WHAT TO WORK ON:
In the records below, find the line that contains "Tune Cloud Parallax" and the line that contains "# Intro to Data Wrangling", then retype exactly those two lines and every line between them.

GIVEN DATA:
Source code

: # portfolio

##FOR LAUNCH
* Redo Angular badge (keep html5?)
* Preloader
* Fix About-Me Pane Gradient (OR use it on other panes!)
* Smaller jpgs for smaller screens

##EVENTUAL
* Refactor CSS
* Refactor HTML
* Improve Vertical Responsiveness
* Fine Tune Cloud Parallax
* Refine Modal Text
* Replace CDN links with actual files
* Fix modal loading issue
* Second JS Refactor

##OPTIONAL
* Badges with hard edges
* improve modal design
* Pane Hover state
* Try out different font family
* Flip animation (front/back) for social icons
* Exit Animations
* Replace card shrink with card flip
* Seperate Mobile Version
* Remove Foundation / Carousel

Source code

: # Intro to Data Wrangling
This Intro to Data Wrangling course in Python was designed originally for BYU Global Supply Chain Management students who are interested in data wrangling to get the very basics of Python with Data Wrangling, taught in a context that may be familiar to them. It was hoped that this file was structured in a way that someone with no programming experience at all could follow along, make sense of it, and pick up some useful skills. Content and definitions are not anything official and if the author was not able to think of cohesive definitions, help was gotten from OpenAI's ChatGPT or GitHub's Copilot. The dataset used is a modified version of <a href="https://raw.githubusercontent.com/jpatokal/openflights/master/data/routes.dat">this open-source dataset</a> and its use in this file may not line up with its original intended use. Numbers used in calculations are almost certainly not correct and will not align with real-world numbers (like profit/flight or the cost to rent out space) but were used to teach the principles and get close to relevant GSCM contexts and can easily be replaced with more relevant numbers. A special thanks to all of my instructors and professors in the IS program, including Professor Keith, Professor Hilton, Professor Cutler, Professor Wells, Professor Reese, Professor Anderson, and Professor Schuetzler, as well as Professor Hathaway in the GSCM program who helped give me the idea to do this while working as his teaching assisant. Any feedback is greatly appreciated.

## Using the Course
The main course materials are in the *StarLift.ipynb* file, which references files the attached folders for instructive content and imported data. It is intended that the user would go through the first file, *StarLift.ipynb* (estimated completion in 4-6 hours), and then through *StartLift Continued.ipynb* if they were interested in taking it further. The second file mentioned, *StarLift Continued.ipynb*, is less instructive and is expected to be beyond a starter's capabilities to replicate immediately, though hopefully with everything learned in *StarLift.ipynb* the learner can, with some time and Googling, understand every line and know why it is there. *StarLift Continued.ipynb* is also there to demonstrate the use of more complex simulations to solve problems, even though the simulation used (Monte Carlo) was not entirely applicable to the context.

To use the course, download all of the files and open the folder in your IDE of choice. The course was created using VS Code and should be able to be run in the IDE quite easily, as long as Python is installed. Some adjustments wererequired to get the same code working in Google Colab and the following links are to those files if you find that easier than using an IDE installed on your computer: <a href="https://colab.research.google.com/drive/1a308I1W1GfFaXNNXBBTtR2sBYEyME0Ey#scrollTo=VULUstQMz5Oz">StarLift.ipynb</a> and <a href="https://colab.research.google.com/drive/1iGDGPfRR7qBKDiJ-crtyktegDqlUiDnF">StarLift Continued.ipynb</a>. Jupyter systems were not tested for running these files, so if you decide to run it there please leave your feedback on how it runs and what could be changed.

RESPONSE:
* Fine Tune Cloud Parallax
* Refine Modal Text
* Replace CDN links with actual files
* Fix modal loading issue
* Second JS Refactor

##OPTIONAL
* Badges with hard edges
* improve modal design
* Pane Hover state
* Try out different font family
* Flip animation (front/back) for social icons
* Exit Animations
* Replace card shrink with card flip
* Seperate Mobile Version
* Remove Foundation / Carousel

Source code

: # Intro to Data Wrangling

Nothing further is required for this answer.